На первый взгляд этот феномен присущ только авторитарным и тоталитарным режимам: Сталин, Гитлер, Мао, Тито, Ким Чен Ир, Фидель Кастро и Уго Чавес. Тут мы имеем дело с массовой поддержкой (хотя бы на начальном этапе) в сочетании с репрессиями (в мягкой или жесткой форме) по отношению к инакомыслящим и, конечно, массированное промывание мозгов с использованием пропаганды и системы образования. Но как оценить роль лидеров в демократических обществах – например, Франклина Рузвельта, Уинстона Черчилля, де Голля, Вилли Брандта, Маргарет Тэтчер, Билла Клинтона?

Во-первых, в этих случаях словосочетание «национальный лидер» или что-то столь же понятное, но отсутствующее в законах этих демократических стран не использовалось. Во-вторых, все эти действительно сильные лидеры не претендовали на всеобщую народную любовь, понимая и ежеминутно чувствуя мощную оппозицию по отношению к самим себе. И в-третьих, их приход и уход с политической сцены происходил в соответствии с демократическими правилами: окончание срока полномочий, выборы. Бывали и добровольные отставки, смерть на посту. Но попыток увековечить свое национальное главенство – как, например, туркменбаши («глава туркмен») – в демократических странах не было. И это не случайно: даже намек на это тут же получит адекватный общественный ответ – отставку и навсегда опороченную репутацию. Об этом прекрасно знают все политики, претендующие на руководство этими странами.

И в XXI в. феномен демократического лидерства не утратил своей актуальности. И дело здесь не столько в выдающихся качествах того или иного человека, сколько в потребностях общества в изменениях. Кто-то должен эти настроения почувствовать, озвучить, превратить в конкретную программу действий и убедить в ее необходимости большинство избирателей. Характерные примеры – новые лидеры США и Великобритании Барак Обама и Дэвид Камерон. Оба они шли на выборы под лозунгом перемен. Не будем сейчас обсуждать вероятность успехов этих политиков, но то, что они достаточно неожиданно стали руководителями своих стран, дает им шанс войти в историю в качестве не просто президента или премьер-министра, но именно в качестве лидеров.

А что же Россия? Нам, конечно, нужен лидер, который сможет вырвать страну из архаики и деградации. Пусть это называется – не будем придираться к терминам – модернизацией. Но политик, претендующий на руководство нашей страной и считающий, что можно, лишь подкрасив фасад, и дальше не замечать множащиеся признаки системного кризиса, неизбежно станет строить свой имидж прежде всего при помощи «мотоциклетно-калиново-китовой» пропаганды. В качестве смыслового обоснования, скорее всего, будет опять использоваться мысль Владимира Путина, высказанная им по поводу возвращения советского гимна: дескать, большинство народа не ошибается.

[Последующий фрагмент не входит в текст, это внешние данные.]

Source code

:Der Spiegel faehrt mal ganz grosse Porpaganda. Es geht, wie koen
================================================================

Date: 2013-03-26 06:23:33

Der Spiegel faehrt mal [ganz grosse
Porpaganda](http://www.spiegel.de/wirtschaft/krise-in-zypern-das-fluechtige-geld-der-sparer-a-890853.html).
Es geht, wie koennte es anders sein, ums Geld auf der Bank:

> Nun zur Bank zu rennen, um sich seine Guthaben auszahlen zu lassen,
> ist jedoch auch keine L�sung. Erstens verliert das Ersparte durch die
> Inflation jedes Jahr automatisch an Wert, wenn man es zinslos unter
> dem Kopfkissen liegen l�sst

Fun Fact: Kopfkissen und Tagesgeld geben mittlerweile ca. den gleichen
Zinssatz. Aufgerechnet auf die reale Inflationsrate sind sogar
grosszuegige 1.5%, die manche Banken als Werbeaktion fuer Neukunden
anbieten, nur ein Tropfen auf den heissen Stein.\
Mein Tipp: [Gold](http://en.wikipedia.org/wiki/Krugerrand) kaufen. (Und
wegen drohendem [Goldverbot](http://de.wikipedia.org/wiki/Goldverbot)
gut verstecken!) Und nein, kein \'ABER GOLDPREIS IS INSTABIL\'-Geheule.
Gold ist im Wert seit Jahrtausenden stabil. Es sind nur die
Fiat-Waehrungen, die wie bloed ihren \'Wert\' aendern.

Действительно, необходимость модернизации в нашем обществе не имеет поддержки большинства, хотя то же большинство возмущается массовой коррупцией и пренебрежением власти к законам. Эта инертность вполне объяснима: бедные боятся стать нищими (как это было в 1992 г.), богатые одной ногой уже не в России, чиновники опасаются потерять места, многие просто живут по принципу «лишь бы не было войны».

Но что означает вероятность возвращения к 2012 г. на политическую арену «национального лидера» образца 2007 г., причем независимо от того, какой формальный пост будет занимать этот человек? Застой с дальнейшей деградацией, еще большее отставание от передовых общемировых тенденций, что должно закончиться – рано или поздно – очередной системной общероссийской встряской.

Понятно, что руководитель, взявший на себя вынужденную, но единственно верную в нынешней нашей ситуации стратегию на всеобъемлющую модернизацию страны, заведомо будет непопулярен. Его политическая база, как показывают опросы, составляет не более 20–25% общества. Этого, конечно, недостаточно для того, чтобы претендовать на статус «национального лидера». Однако тогда у этого человека – кто бы им ни стал – появится шанс войти в историю России со знаком плюс.